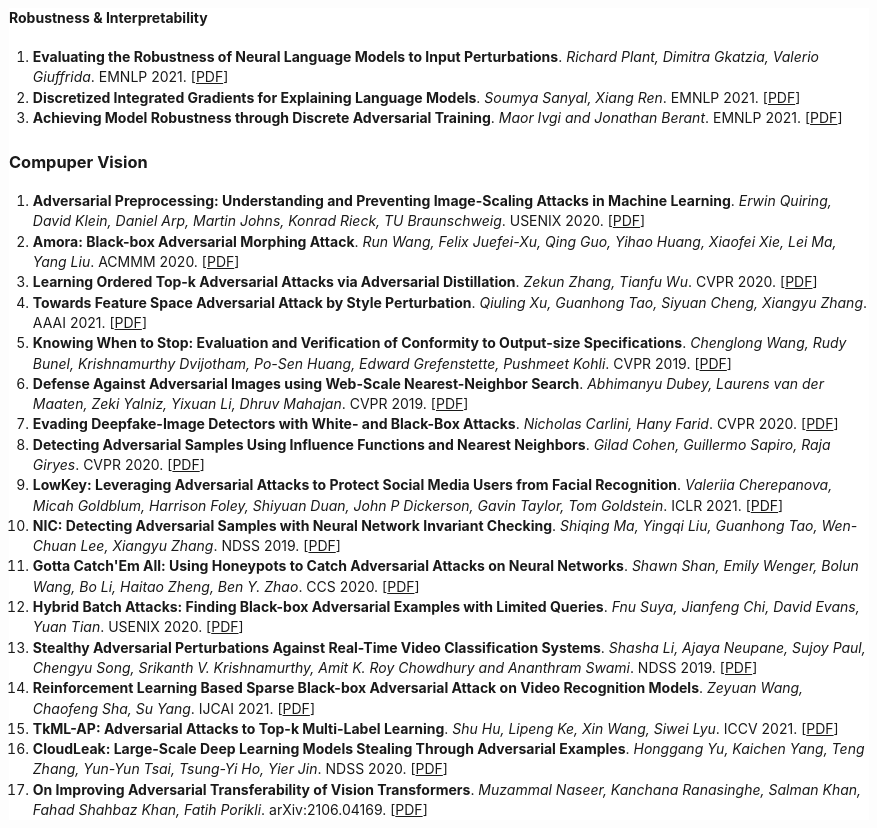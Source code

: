 
#### Robustness & Interpretability
1. **Evaluating the Robustness of Neural Language Models to Input Perturbations**. *Richard Plant, Dimitra Gkatzia, Valerio Giuffrida*. EMNLP 2021. [[PDF](https://arxiv.org/abs/2108.12237)]
2. **Discretized Integrated Gradients for Explaining Language Models**. *Soumya Sanyal, Xiang Ren*. EMNLP 2021. [[PDF](https://arxiv.org/abs/2108.13654)]
3. **Achieving Model Robustness through Discrete Adversarial Training**. *Maor Ivgi and Jonathan Berant*. EMNLP 2021. [[PDF](https://arxiv.org/pdf/2104.05062.pdf)]


### Compuper Vision
1. **Adversarial Preprocessing: Understanding and Preventing Image-Scaling Attacks in Machine Learning**. *Erwin Quiring, David Klein, Daniel Arp, Martin Johns, Konrad Rieck, TU Braunschweig*. USENIX 2020. [[PDF](https://www.usenix.org/conference/usenixsecurity20/presentation/quiring)]
2. **Amora: Black-box Adversarial Morphing Attack**. *Run Wang, Felix Juefei-Xu, Qing Guo, Yihao Huang, Xiaofei Xie, Lei Ma, Yang Liu*. ACMMM 2020. [[PDF](https://dl.acm.org/doi/abs/10.1145/3394171.3413544)]
3. **Learning Ordered Top-k Adversarial Attacks via Adversarial Distillation**. *Zekun Zhang, Tianfu Wu*. CVPR 2020. [[PDF](https://openaccess.thecvf.com/content_CVPRW_2020/html/w47/Zhang_Learning_Ordered_Top-k_Adversarial_Attacks_via_Adversarial_Distillation_CVPRW_2020_paper.html)]
4. **Towards Feature Space Adversarial Attack by Style Perturbation**. *Qiuling Xu, Guanhong Tao, Siyuan Cheng, Xiangyu Zhang*. AAAI 2021. [[PDF](https://www.aaai.org/AAAI21Papers/AAAI-10011.XuQ.pdf)]
5. **Knowing When to Stop: Evaluation and Verification of Conformity to Output-size Specifications**. *Chenglong Wang, Rudy Bunel, Krishnamurthy Dvijotham, Po-Sen Huang, Edward Grefenstette, Pushmeet Kohli*. CVPR 2019. [[PDF](https://openaccess.thecvf.com/content_CVPR_2019/html/Wang_Knowing_When_to_Stop_Evaluation_and_Verification_of_Conformity_to_CVPR_2019_paper.html)]
6. **Defense Against Adversarial Images using Web-Scale Nearest-Neighbor Search**. *Abhimanyu Dubey, Laurens van der Maaten, Zeki Yalniz, Yixuan Li, Dhruv Mahajan*. CVPR 2019. [[PDF](https://openaccess.thecvf.com/content_CVPR_2019/html/Dubey_Defense_Against_Adversarial_Images_Using_Web-Scale_Nearest-Neighbor_Search_CVPR_2019_paper.html)]
7. **Evading Deepfake-Image Detectors with White- and Black-Box Attacks**. *Nicholas Carlini, Hany Farid*. CVPR 2020. [[PDF](https://openaccess.thecvf.com/content_CVPRW_2020/html/w39/Carlini_Evading_Deepfake-Image_Detectors_With_White-_and_Black-Box_Attacks_CVPRW_2020_paper.html)]
8. **Detecting Adversarial Samples Using Influence Functions and Nearest Neighbors**. *Gilad Cohen, Guillermo Sapiro, Raja Giryes*. CVPR 2020. [[PDF](https://ieeexplore.ieee.org/document/9157555/authors#full-text-header)]
9. **LowKey: Leveraging Adversarial Attacks to Protect Social Media Users from Facial Recognition**. *Valeriia Cherepanova, Micah Goldblum, Harrison Foley, Shiyuan Duan, John P Dickerson, Gavin Taylor, Tom Goldstein*. ICLR 2021. [[PDF](https://openreview.net/forum?id=hJmtwocEqzc)]
10. **NIC: Detecting Adversarial Samples with Neural Network Invariant Checking**. *Shiqing Ma, Yingqi Liu, Guanhong Tao, Wen-Chuan Lee, Xiangyu Zhang*. NDSS 2019. [[PDF](https://www.ndss-symposium.org/ndss-paper/nic-detecting-adversarial-samples-with-neural-network-invariant-checking/)]
11. **Gotta Catch'Em All: Using Honeypots to Catch Adversarial Attacks on Neural Networks**. *Shawn Shan, Emily Wenger, Bolun Wang, Bo Li, Haitao Zheng, Ben Y. Zhao*. CCS 2020. [[PDF](https://dl.acm.org/doi/10.1145/3372297.3417231)]
12. **Hybrid Batch Attacks: Finding Black-box Adversarial Examples with Limited Queries**. *Fnu Suya, Jianfeng Chi, David Evans, Yuan Tian*. USENIX 2020. [[PDF](https://www.usenix.org/conference/usenixsecurity20/presentation/suya)]
13. **Stealthy Adversarial Perturbations Against  Real-Time Video Classification Systems**. *Shasha Li, Ajaya Neupane, Sujoy Paul, Chengyu Song, Srikanth V. Krishnamurthy, Amit K. Roy Chowdhury and Ananthram Swami*. NDSS 2019. [[PDF](https://www.ndss-symposium.org/ndss-paper/stealthy-adversarial-perturbations-against-real-time-video-classification-systems/)]
14. **Reinforcement Learning Based Sparse Black-box Adversarial Attack on Video Recognition Models**. *Zeyuan Wang, Chaofeng Sha, Su Yang*. IJCAI 2021. [[PDF](https://www.ijcai.org/proceedings/2021/435)]
15. **TkML-AP: Adversarial Attacks to Top-k Multi-Label Learning**. *Shu Hu, Lipeng Ke, Xin Wang, Siwei Lyu*. ICCV 2021. [[PDF](https://arxiv.org/abs/2108.00146)]
16. **CloudLeak: Large-Scale Deep Learning Models Stealing Through Adversarial Examples**. *Honggang Yu, Kaichen Yang, Teng Zhang, Yun-Yun Tsai, Tsung-Yi Ho, Yier Jin*. NDSS 2020. [[PDF](https://www.ndss-symposium.org/wp-content/uploads/2020/02/24178.pdf)]
17. **On Improving Adversarial Transferability of Vision Transformers**. *Muzammal Naseer, Kanchana Ranasinghe, Salman Khan, Fahad Shahbaz Khan, Fatih Porikli*. arXiv:2106.04169. [[PDF](https://arxiv.org/abs/2106.04169)]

> _Task details_: Where in the entries does the word "Detecting" occur? Copy out each line that has it.

> _Solved problem_:
8. **Detecting Adversarial Samples Using Influence Functions and Nearest Neighbors**. *Gilad Cohen, Guillermo Sapiro, Raja Giryes*. CVPR 2020. [[PDF](https://ieeexplore.ieee.org/document/9157555/authors#full-text-header)]
10. **NIC: Detecting Adversarial Samples with Neural Network Invariant Checking**. *Shiqing Ma, Yingqi Liu, Guanhong Tao, Wen-Chuan Lee, Xiangyu Zhang*. NDSS 2019. [[PDF](https://www.ndss-symposium.org/ndss-paper/nic-detecting-adversarial-samples-with-neural-network-invariant-checking/)]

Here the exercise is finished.